== Records provided ==

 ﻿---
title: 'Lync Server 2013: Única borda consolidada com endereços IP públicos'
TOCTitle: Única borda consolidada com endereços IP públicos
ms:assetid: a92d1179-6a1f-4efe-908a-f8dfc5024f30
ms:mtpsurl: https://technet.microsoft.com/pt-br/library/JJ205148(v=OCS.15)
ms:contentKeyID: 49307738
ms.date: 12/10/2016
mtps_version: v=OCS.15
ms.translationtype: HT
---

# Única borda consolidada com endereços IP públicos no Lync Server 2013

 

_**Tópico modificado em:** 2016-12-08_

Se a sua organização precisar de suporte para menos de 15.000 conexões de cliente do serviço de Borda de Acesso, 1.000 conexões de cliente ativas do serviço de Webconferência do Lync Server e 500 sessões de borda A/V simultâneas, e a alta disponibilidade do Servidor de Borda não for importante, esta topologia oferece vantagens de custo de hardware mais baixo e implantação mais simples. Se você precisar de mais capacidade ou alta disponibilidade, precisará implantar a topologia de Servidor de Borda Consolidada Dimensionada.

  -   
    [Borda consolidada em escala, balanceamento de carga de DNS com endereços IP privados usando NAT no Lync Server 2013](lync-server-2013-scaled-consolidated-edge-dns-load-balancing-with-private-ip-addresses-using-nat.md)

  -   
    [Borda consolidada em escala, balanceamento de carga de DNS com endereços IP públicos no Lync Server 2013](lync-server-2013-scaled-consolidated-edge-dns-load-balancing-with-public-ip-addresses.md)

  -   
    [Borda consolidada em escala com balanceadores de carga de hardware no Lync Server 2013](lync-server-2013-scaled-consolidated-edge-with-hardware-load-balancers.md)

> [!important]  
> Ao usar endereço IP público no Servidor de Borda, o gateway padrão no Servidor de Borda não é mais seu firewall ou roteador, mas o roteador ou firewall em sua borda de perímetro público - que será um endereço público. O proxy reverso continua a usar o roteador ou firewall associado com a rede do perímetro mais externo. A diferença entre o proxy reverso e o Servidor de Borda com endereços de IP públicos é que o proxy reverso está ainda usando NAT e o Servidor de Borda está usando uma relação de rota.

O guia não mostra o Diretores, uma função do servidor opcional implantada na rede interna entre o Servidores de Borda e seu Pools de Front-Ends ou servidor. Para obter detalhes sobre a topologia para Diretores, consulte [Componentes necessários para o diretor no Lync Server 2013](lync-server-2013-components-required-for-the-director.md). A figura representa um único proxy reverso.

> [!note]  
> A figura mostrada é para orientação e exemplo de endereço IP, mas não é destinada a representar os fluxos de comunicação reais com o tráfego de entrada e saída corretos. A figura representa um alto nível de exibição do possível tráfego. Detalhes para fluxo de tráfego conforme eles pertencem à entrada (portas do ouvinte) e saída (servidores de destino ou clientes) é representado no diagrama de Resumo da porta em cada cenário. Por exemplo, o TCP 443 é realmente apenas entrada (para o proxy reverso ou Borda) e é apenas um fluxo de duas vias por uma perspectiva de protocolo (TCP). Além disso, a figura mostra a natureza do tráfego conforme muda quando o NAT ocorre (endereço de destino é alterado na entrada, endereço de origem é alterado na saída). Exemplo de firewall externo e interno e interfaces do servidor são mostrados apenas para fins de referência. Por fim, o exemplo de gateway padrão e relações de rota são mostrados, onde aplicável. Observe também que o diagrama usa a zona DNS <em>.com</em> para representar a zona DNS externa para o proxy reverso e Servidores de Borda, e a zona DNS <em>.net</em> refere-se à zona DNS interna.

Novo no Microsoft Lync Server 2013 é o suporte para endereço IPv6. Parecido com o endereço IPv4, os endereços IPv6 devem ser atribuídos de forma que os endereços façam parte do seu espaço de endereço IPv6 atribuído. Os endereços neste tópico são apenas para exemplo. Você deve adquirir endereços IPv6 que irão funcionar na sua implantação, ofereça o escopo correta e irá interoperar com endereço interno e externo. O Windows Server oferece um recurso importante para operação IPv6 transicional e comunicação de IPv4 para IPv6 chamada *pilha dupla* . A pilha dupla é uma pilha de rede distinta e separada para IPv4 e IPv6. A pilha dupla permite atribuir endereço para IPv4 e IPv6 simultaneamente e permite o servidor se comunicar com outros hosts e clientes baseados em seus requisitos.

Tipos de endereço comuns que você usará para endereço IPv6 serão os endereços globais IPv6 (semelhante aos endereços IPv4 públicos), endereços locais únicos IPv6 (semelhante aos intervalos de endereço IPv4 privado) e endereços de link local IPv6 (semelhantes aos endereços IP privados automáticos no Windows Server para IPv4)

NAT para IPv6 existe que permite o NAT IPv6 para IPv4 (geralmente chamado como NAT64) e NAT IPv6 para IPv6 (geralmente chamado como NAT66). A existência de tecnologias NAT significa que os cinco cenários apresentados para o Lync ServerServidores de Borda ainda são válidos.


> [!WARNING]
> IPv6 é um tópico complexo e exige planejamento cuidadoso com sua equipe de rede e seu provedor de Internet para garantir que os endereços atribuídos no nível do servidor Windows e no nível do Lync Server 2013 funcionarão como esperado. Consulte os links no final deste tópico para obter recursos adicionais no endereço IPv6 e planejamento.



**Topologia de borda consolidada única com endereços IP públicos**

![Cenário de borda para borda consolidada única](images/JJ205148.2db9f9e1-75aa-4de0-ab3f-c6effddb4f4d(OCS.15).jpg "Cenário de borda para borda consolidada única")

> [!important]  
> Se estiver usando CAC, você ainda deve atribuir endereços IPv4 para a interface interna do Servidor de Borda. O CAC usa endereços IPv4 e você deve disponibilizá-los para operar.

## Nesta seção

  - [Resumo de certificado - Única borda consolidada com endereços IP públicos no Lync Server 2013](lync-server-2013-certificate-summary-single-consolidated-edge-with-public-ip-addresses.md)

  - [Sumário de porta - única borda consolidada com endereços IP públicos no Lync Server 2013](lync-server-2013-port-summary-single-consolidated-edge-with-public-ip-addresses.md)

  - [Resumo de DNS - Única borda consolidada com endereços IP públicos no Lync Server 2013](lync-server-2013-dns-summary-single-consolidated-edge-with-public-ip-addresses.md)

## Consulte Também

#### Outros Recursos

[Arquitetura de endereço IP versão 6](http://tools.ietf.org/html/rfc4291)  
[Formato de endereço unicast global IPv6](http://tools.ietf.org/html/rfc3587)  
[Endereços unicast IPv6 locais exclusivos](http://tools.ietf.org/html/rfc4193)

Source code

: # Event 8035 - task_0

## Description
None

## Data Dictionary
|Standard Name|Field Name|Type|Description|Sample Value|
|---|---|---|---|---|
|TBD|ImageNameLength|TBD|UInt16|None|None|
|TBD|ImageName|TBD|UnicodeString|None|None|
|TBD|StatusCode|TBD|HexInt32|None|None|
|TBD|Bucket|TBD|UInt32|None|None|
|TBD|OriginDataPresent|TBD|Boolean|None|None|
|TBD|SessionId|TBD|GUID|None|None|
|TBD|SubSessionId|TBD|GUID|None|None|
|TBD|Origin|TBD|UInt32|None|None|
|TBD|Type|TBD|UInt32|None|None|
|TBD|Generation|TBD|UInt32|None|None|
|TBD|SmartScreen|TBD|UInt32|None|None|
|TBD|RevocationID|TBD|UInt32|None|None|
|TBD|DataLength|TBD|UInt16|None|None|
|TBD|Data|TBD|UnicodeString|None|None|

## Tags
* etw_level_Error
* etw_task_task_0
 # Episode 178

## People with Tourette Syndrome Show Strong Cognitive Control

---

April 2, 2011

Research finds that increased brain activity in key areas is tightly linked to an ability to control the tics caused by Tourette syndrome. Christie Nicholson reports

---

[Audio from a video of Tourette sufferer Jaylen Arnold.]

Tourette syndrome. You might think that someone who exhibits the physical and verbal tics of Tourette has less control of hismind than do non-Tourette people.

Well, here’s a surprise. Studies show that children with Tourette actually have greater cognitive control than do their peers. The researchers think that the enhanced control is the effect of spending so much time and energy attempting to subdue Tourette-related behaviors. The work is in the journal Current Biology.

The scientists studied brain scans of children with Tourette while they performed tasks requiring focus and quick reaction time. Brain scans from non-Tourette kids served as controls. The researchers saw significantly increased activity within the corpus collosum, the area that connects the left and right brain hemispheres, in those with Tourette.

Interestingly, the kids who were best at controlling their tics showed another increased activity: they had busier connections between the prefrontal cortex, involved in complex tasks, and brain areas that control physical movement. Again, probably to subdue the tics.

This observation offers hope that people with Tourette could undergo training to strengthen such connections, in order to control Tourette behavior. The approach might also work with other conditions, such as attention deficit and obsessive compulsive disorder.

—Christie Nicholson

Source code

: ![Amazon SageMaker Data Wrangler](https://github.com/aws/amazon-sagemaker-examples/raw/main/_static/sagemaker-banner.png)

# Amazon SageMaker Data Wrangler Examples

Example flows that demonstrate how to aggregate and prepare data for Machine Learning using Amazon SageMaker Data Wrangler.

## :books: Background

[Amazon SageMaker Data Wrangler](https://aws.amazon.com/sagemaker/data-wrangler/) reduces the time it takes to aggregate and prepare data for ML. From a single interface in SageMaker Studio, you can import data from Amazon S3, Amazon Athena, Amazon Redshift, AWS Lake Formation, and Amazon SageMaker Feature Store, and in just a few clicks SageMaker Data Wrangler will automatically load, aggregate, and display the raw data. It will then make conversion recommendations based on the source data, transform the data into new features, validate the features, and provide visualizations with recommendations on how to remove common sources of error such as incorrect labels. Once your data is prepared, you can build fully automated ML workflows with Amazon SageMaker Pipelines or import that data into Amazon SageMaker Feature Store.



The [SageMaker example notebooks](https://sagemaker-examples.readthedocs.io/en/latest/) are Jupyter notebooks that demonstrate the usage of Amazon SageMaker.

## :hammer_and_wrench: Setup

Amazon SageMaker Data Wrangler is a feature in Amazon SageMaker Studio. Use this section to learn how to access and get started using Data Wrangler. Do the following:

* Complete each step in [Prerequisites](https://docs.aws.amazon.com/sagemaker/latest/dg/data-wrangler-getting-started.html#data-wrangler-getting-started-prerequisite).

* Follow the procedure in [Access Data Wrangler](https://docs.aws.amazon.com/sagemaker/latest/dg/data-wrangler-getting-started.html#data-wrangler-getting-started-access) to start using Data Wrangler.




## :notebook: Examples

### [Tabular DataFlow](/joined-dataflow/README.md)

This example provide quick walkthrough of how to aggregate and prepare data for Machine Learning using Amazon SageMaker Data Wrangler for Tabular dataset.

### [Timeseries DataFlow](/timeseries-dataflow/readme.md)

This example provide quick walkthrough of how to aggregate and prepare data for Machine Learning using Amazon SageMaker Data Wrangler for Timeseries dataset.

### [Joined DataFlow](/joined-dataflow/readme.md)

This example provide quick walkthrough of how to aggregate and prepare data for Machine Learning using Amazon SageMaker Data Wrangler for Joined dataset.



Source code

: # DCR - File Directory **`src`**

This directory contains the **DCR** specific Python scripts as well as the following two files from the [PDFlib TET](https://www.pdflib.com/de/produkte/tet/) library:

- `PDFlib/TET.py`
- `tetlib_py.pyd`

===

Go line by line through the data above and report each one that holds the string "atribuir".

Novo no Microsoft Lync Server 2013 é o suporte para endereço IPv6. Parecido com o endereço IPv4, os endereços IPv6 devem ser atribuídos de forma que os endereços façam parte do seu espaço de endereço IPv6 atribuído. Os endereços neste tópico são apenas para exemplo. Você deve adquirir endereços IPv6 que irão funcionar na sua implantação, ofereça o escopo correta e irá interoperar com endereço interno e externo. O Windows Server oferece um recurso importante para operação IPv6 transicional e comunicação de IPv4 para IPv6 chamada *pilha dupla* . A pilha dupla é uma pilha de rede distinta e separada para IPv4 e IPv6. A pilha dupla permite atribuir endereço para IPv4 e IPv6 simultaneamente e permite o servidor se comunicar com outros hosts e clientes baseados em seus requisitos.
> Se estiver usando CAC, você ainda deve atribuir endereços IPv4 para a interface interna do Servidor de Borda. O CAC usa endereços IPv4 e você deve disponibilizá-los para operar.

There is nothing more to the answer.